A circuit court shall grant a motion for continuance only upon a showing of good
cause. Bartelli v. Arkansas Dep’t of Human Servs., 2018 Ark. App. 329, 552 S.W.3d 51. The
denial of a motion for continuance is within the sound discretion of the circuit court, and the
court’s decision will not be reversed absent an abuse of discretion amounting to a denial of
justice. Id. The appellant bears the burden of showing that the circuit court’s denial of a
continuance was an abuse of discretion. Id. To find an abuse of discretion, the circuit court’s
decision to deny must have been made improvidently and without due consideration. Id. To
prevail on appeal, the appellant must demonstrate two things: (1) that the circuit court abused
its discretion in denying the motion and (2) that the appellant was prejudiced by the denial.
Id.
Here, before denying the request for a continuance, the circuit court confirmed that
Melinda had not been present at the June 4 hearing, “despite due notice.” The circuit court
also confirmed that her attorney had tried to contact her at her last-known phone number to
notify her of the July 30 setting and sent a letter regarding the July 30 setting to her last-known
address but that she had not contacted her attorney in any way since she contacted his office
after the June continuance. In addition, the court’s April 22, 2019 agreed order for
continuance of the April 16 termination hearing provided, “The mother was not present
despite due notice.” It is true that Melinda attended many of the hearings; however, she does
5
not challenge the fact that she did not attend the April or June hearings for termination—
despite having been given due notice for both. Similarly, while she contacted her attorney’s
office to see what happened when she missed the scheduled June termination hearing, she
does not challenge the fact that she did not contact her attorney again before the July 30
termination hearing nor alert her attorney to any changes in her contact information. It is
undisputed that her attorney was present for the entire termination hearing on July 30.

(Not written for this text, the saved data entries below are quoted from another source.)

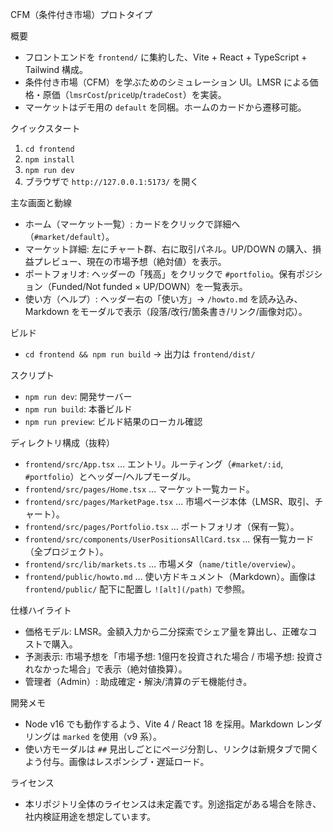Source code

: CFM（条件付き市場）プロトタイプ

概要
- フロントエンドを `frontend/` に集約した、Vite + React + TypeScript + Tailwind 構成。
- 条件付き市場（CFM）を学ぶためのシミュレーション UI。LMSR による価格・原価（`lmsrCost`/`priceUp`/`tradeCost`）を実装。
- マーケットはデモ用の `default` を同梱。ホームのカードから遷移可能。

クイックスタート
1. `cd frontend`
2. `npm install`
3. `npm run dev`
4. ブラウザで `http://127.0.0.1:5173/` を開く

主な画面と動線
- ホーム（マーケット一覧）: カードをクリックで詳細へ（`#market/default`）。
- マーケット詳細: 左にチャート群、右に取引パネル。UP/DOWN の購入、損益プレビュー、現在の市場予想（絶対値）を表示。
- ポートフォリオ: ヘッダーの「残高」をクリックで `#portfolio`。保有ポジション（Funded/Not funded × UP/DOWN）を一覧表示。
- 使い方（ヘルプ）: ヘッダー右の「使い方」→ `/howto.md` を読み込み、Markdown をモーダルで表示（段落/改行/箇条書き/リンク/画像対応）。

ビルド
- `cd frontend && npm run build` → 出力は `frontend/dist/`

スクリプト
- `npm run dev`: 開発サーバー
- `npm run build`: 本番ビルド
- `npm run preview`: ビルド結果のローカル確認

ディレクトリ構成（抜粋）
- `frontend/src/App.tsx` … エントリ。ルーティング（`#market/:id`, `#portfolio`）とヘッダー/ヘルプモーダル。
- `frontend/src/pages/Home.tsx` … マーケット一覧カード。
- `frontend/src/pages/MarketPage.tsx` … 市場ページ本体（LMSR、取引、チャート）。
- `frontend/src/pages/Portfolio.tsx` … ポートフォリオ（保有一覧）。
- `frontend/src/components/UserPositionsAllCard.tsx` … 保有一覧カード（全プロジェクト）。
- `frontend/src/lib/markets.ts` … 市場メタ（`name/title/overview`）。
- `frontend/public/howto.md` … 使い方ドキュメント（Markdown）。画像は `frontend/public/` 配下に配置し `![alt](/path)` で参照。

仕様ハイライト
- 価格モデル: LMSR。金額入力から二分探索でシェア量を算出し、正確なコストで購入。
- 予測表示: 市場予想を「市場予想: 1億円を投資された場合 / 市場予想: 投資されなかった場合」で表示（絶対値換算）。
- 管理者（Admin）: 助成確定・解決/清算のデモ機能付き。

開発メモ
- Node v16 でも動作するよう、Vite 4 / React 18 を採用。Markdown レンダリングは `marked` を使用（v9 系）。
- 使い方モーダルは `##` 見出しごとにページ分割し、リンクは新規タブで開くよう付与。画像はレスポンシブ・遅延ロード。

ライセンス
- 本リポジトリ全体のライセンスは未定義です。別途指定がある場合を除き、社内検証用途を想定しています。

Melinda argues she was prejudiced by the denial because she lost the opportunity to be
present and defend against the termination petition and the allegations against her, and she
was not able to present evidence of the progress she has made or to challenge DHS’s
presentation of the case. She has not demonstrated what evidence she would have provided
concerning her progress or how she would have challenged the DHS case differently if she had
been present. Further, she mentions that she was not able to assist in her defense and protect
her constitutional rights as a parent, but she did not develop any such argument below. We
find that the circuit court did not abuse its discretion, and Melinda was not denied justice by
the denial of her request for a continuance.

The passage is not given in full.